Prosecutor: And also, in your statement you indicated that you didn't care if dad did it or didn't do it, you would still live with your dad?

BB: Yes.

Prosecutor: You're that loyal to your dad?

BB: Yes.

Prosecutor: In your statement did you also say that your dad told you he did something stupid, but he can't go back and fix it now?

BB: Yes.

Prosecutor: And you also in your statement said you had no reason to believe that your dad was on drugs?

BB: Yes.

Prosecutor: Thank you. Pass the witness.

On trial counsel's redirect examination, BB agreed that the "something stupid" phrase he said during his testimony referred to his dad's drug use. Trial counsel asked BB, "And do you think [EB] is lying at this time?" BB replied, "Yes." BB said he thought EB had made the story up because she wanted to go on the Florida trip and their dad would not let her go. On recross-examination, BB agreed that this was the first time he had told anybody that his sister would have made up the rape allegations because she wanted to go on a beach trip.

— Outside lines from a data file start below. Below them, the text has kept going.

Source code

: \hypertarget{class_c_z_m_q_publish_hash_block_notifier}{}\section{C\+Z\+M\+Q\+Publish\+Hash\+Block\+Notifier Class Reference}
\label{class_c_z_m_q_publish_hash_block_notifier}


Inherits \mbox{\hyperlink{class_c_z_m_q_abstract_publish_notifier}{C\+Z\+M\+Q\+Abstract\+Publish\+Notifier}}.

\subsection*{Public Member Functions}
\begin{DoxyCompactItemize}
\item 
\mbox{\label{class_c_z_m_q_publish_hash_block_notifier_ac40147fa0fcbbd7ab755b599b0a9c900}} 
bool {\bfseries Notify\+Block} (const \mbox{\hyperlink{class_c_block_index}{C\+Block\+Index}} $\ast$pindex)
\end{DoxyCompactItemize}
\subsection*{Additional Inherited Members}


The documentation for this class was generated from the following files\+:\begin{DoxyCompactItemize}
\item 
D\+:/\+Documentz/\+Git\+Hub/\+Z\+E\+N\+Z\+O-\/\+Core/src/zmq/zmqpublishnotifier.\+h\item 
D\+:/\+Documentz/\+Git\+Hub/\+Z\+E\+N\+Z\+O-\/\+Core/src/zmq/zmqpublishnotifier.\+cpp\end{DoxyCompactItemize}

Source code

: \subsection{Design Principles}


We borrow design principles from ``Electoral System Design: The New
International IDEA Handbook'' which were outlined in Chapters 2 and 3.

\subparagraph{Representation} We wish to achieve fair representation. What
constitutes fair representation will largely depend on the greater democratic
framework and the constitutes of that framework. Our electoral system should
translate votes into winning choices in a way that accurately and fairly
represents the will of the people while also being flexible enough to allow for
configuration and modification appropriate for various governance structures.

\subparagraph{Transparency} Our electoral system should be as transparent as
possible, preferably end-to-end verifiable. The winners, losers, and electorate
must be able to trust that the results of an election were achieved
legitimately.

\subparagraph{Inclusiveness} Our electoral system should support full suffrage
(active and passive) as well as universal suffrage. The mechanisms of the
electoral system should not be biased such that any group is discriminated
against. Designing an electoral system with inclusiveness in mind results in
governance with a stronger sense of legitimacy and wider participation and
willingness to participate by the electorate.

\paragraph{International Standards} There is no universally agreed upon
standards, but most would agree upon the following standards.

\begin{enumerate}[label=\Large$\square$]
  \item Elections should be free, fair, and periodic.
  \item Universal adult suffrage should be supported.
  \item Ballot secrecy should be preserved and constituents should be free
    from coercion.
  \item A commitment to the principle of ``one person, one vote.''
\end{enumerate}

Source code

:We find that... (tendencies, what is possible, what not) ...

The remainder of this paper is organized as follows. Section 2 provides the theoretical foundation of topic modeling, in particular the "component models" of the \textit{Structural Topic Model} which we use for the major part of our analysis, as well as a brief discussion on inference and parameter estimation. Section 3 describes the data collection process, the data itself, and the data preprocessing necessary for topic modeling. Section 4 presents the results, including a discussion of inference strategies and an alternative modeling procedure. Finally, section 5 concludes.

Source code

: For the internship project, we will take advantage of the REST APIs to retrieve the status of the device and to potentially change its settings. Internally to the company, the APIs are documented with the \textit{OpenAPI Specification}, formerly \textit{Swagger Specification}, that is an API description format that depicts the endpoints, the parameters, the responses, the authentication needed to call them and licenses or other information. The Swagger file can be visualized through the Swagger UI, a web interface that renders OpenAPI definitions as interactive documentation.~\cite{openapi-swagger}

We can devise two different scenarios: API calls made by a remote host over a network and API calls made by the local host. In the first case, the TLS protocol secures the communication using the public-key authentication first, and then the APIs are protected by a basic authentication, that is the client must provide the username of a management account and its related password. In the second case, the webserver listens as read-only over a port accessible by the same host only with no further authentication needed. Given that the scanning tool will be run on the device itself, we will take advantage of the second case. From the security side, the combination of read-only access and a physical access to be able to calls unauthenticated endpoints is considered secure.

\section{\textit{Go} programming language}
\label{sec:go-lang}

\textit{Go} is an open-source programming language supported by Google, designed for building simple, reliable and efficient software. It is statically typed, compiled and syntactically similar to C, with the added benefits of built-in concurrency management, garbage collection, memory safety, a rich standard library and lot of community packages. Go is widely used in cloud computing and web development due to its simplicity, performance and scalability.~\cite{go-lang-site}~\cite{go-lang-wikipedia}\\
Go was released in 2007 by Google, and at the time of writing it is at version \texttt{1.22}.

C. Other Witnesses' Testimony

Testimony from witnesses other than EB and BB also help inform the Rule 37 effort. We briefly summarize it now. EB's mother, Tonya Barrett, testified that she chose to not take EB to the doctor to be examined or checked for sexually transmitted diseases after the disclosure. She said that while she initially believed her daughter, she did not know if she believes her now. The children's aunt Melissa Breazeale testified that EB was very upset when she thought she was not going to be able to go on the beach trip. The aunt did not have an opinion on whether EB was lying and instead stated, "I love both parties that are involved."

Defendant Barrett testified in his own defense. He said that EB was angry because he had refused to let her go on a beach trip to Florida and that is why she had made up the allegations against him. Barrett denied raping his daughter. He stated, I don't know what else could I do to prove that I'm innocent from...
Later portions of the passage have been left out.